A New Independence Built on Freedom from Religion and a Perspective that Rewrote Past Writings





“Indeed, I tremble for my country when I reflect God is just, that his justice cannot sleep forever."

Our forefathers were not, I repeat, NOT pious orthodox Christians.


Tom Paine, virulently disliked Christianity, and The Priestly Class. The GOD Jefferson appealed to in the Declaration of Independence was the God of the first cause. Most of these original six presidents were either High Degree Masons or Deists. They didn’t think it was necessary to wear religion on their sleeves, whatever their personal relationship with ‘God”, they were immersed in a secular world of the Enlightenment. These guys solved problems with rational logic.
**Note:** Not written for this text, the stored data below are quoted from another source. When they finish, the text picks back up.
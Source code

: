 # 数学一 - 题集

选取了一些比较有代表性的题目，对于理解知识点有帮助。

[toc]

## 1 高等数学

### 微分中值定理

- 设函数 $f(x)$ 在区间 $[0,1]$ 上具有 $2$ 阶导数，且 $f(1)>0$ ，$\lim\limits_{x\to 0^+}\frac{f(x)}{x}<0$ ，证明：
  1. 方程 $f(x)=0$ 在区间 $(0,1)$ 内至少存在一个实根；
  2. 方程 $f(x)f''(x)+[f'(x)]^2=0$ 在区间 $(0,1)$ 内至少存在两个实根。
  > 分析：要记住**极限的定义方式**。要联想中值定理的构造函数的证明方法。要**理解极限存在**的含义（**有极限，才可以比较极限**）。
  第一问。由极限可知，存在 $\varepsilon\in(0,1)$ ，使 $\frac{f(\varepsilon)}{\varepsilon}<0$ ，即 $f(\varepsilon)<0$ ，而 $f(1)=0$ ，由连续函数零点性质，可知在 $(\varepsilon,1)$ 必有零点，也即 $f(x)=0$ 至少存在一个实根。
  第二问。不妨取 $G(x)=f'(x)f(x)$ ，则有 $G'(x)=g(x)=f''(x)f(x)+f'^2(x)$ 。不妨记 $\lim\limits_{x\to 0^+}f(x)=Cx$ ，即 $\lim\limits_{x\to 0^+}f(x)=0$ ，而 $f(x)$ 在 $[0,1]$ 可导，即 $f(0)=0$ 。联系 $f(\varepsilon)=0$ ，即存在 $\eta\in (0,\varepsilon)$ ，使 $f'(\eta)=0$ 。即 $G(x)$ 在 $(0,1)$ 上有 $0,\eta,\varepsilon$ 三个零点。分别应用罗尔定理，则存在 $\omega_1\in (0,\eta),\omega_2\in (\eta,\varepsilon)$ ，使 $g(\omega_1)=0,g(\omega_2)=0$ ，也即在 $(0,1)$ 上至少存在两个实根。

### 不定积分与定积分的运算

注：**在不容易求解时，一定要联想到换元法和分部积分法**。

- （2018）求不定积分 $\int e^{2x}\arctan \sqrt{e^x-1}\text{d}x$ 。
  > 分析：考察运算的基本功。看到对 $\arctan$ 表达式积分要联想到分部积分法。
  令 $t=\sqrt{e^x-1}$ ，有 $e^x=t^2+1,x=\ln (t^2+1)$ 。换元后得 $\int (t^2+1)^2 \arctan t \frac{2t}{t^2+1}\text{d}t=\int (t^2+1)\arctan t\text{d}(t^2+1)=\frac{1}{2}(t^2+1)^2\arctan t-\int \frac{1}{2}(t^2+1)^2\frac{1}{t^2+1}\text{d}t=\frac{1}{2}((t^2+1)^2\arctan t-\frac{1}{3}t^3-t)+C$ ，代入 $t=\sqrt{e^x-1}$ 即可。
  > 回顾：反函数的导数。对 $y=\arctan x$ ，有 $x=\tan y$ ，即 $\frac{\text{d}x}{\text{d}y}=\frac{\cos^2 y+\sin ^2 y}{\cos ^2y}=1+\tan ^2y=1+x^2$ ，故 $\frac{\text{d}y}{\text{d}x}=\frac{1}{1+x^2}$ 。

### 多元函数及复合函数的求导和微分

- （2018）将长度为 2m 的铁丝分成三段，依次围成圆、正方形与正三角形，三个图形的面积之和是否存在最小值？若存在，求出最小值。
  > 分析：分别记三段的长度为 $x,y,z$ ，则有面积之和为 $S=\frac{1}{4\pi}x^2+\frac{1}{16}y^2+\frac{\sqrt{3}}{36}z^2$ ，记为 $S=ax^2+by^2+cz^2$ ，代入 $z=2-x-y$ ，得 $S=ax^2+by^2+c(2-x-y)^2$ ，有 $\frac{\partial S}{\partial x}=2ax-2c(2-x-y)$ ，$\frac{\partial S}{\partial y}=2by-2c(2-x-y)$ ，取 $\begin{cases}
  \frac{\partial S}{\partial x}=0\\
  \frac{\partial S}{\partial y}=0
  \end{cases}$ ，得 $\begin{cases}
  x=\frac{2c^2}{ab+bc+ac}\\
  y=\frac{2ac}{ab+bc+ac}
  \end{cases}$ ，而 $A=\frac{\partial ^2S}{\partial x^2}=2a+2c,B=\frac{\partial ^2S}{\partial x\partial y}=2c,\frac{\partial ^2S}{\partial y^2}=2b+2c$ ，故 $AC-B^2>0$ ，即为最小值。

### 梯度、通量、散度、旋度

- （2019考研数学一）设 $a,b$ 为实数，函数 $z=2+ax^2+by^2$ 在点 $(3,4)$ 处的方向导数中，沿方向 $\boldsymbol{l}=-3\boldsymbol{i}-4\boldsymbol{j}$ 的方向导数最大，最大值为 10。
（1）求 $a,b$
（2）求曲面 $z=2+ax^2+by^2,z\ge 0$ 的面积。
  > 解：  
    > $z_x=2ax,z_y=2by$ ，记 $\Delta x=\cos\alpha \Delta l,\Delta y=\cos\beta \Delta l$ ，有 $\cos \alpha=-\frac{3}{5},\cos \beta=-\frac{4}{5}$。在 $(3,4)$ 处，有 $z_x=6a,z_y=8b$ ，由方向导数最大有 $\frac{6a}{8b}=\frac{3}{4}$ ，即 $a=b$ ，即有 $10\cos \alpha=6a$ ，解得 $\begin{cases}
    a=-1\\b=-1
Scouring ancient texts written for the wandering tribes of Israel to find solutions to the times they lived in was not on the Enlightenment’s menu. They were going where no man had gone before. In their time, in their collective experience, religion was the great divider of People. It is not the punitive Christian God of the puritans. It is not The God of original sin or vicarious atonement. Our founders really hated that stuff.


Back in the days after the Boats unloaded the puritans in New England, the

puritans became enamored of killing women as witches or their other favorite activity: hanging Quakers, mostly women. The Puritans were a hard-hearted bunch of lunatics and Christian crackpots. Their collective understanding of GOD was primitive and harsh. Punishments were ordered from ‘GOD’ and applied with ferocity by the elders. Cotton Mather was particularly sadistic.


The second King Charlie sent emissaries to New England to tell them to stop

killing Quakers. This history of religious exclusion existed in all the colonies. Jefferson and

Madison especially disliked the tradition of a PRIESTLY CLASS telling the rest of us how to live, pray and die.


They pushed through religious freedom Bills in Virginia in the years before The

U.S. Constitution was signed. Their work was a prelude to the Establishment Clause in our

Constitution. Separation of Church and State was accepted by darn near everybody. It was

cooked into the constitution at its birth. The founders believed religion was a divider of The

People.



It Was Truly About Freedom of Thought


They were skeptical of orthodoxy. They were all in on the Enlightenment. Washington would excuse himself before communion, Jefferson cut and pasted his own version of the BIBLE, twice. Franklin wrote his own version of the Lord’s prayer. Madison vetoed a bill giving money to a Church for Charity Works.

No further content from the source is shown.